• **Requirement**
Select, from the data, each line where "flat" occurs.

*** Data ***

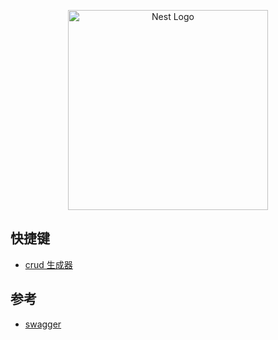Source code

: <p align="center">
  <a href="http://nestjs.com/" target="blank"><img src="https://nestjs.com/img/logo_text.svg" width="320" alt="Nest Logo" /></a>
</p>

## 快捷键

- [crud 生成器](https://docs.nestjs.cn/8/recipes?id=crud%e7%94%9f%e6%88%90%e5%99%a8)

## 参考

- [swagger](https://docs.nestjs.cn/8/recipes?id=swagger)
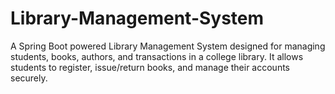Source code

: # Library-Management-System
A Spring Boot powered Library Management System designed for managing students, books, authors, and transactions in a college library.   It allows students to register, issue/return books, and manage their accounts securely.
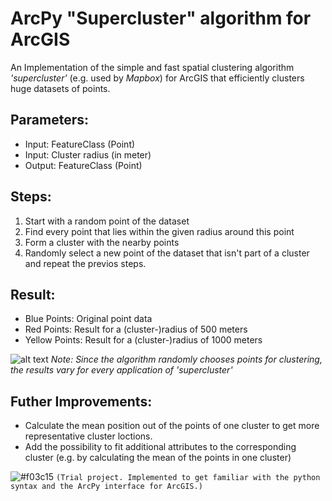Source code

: # ArcPy "Supercluster" algorithm for ArcGIS
An Implementation of the simple and fast spatial clustering algorithm *'supercluster'* (e.g. used by *Mapbox*) for ArcGIS that efficiently  clusters huge datasets of points.

## Parameters:<br/>
- Input: FeatureClass (Point)<br/>
- Input: Cluster radius (in meter)<br/>
- Output: FeatureClass (Point)<br/>

## Steps:<br/>
1. Start with a random point of the dataset<br/>
2. Find every point that lies within the given radius around this point<br/>
3. Form a cluster with the nearby points<br/>
4. Randomly select a new point of the dataset that isn't part of a cluster and repeat the previos steps.

## Result:<br/>
- Blue Points: Original point data<br/>
- Red Points: Result for a (cluster-)radius of 500 meters<br/>
- Yellow Points: Result for a (cluster-)radius of 1000 meters<br/>

![alt text](https://github.com/OliverHennhoefer/ArcPy_Supercluster/blob/master/supercluster_result.PNG)
*Note: Since the algorithm randomly chooses points for clustering, the results vary for every application of 'supercluster'*

## Futher Improvements:<br/>
- Calculate the mean position out of the points of one cluster to get more representative cluster loctions.
- Add the possibility to fit additional attributes to the corresponding cluster (e.g. by calculating the mean of the points in one cluster)

![#f03c15](https://placehold.it/15/f03c15/000000?text=+) `(Trial project. Implemented to get familiar with the python syntax and the ArcPy interface for ArcGIS.)
`
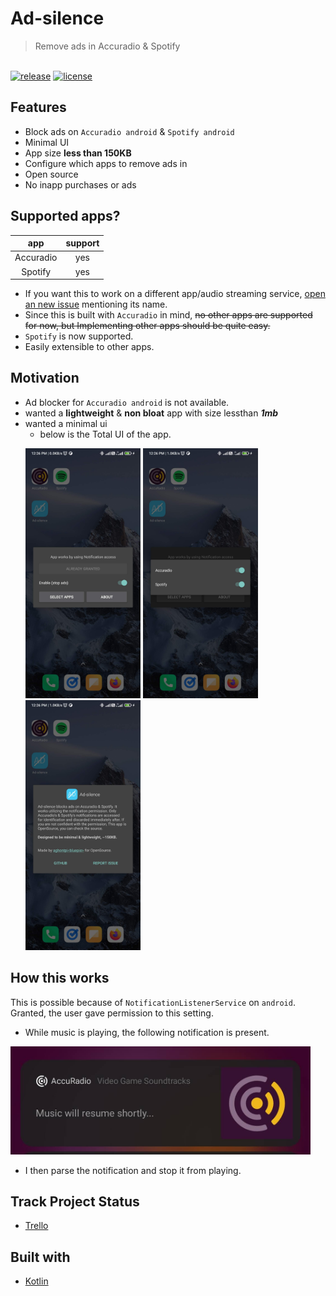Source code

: # Ad-silence

> Remove ads in Accuradio & Spotify

<p align="left">
  <br/>
  <a href="https://github.com/aghontpi/ad-silence/releases"><img src="https://img.shields.io/github/v/release/aghontpi/ad-silence?include_prereleases&style=flat-square&label=github-release" alt="release"></a>
  <a href="https://github.com/aghontpi/ad-silence/blob/master/LICENSE"><img src="https://img.shields.io/github/license/aghontpi/ad-silence?style=flat-square" alt="license"></a>
</p>

## Features

- Block ads on `Accuradio android` & `Spotify android`
- Minimal UI
- App size **less than 150KB**
- Configure which apps to remove ads in
- Open source
- No inapp purchases or ads

## Supported apps?

|    app    | support |
| :-------: | :-----: |
| Accuradio |   yes   |
|  Spotify  |   yes   |

- If you want this to work on a different app/audio streaming service, [open an new issue](https://github.com/aghontpi/ad-silence/issues/new) mentioning its name.
- Since this is built with `Accuradio` in mind, ~~no other apps are supported for now, but Implementing other apps should be quite easy.~~
- `Spotify` is now supported.
- Easily extensible to other apps.

## Motivation

- Ad blocker for `Accuradio android` is not available.
- wanted a **lightweight** & **non bloat** app with size lessthan **_1mb_**
- wanted a minimal ui
  - below is the Total UI of the app.
  <p>
    <img src="./sample/1.png" alt="ad notification" height="400px" width="auto"/> 
    <img src="./sample/2.png" alt="configure apps" height="400px" width="auto"/> 
    <img src="./sample/3.png" alt="about" height="400px" width="auto"/> 
  </p>

## How this works

This is possible because of `NotificationListenerService` on `android`. Granted, the user gave permission to this setting.

- While music is playing, the following notification is present.

<p>
<img src="./sample/ad_playing.png" alt="ad notification" height="auto" width="480px"/> 
</p>

- I then parse the notification and stop it from playing.

## Track Project Status

- [Trello](https://trello.com/b/8XJDVbdo/ad-silence-android)

## Built with

- [Kotlin](https://kotlinlang.org/)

*** End of Data ***

• **Completed exercise**
  <a href="https://github.com/aghontpi/ad-silence/releases"><img src="https://img.shields.io/github/v/release/aghontpi/ad-silence?include_prereleases&style=flat-square&label=github-release" alt="release"></a>
  <a href="https://github.com/aghontpi/ad-silence/blob/master/LICENSE"><img src="https://img.shields.io/github/license/aghontpi/ad-silence?style=flat-square" alt="license"></a>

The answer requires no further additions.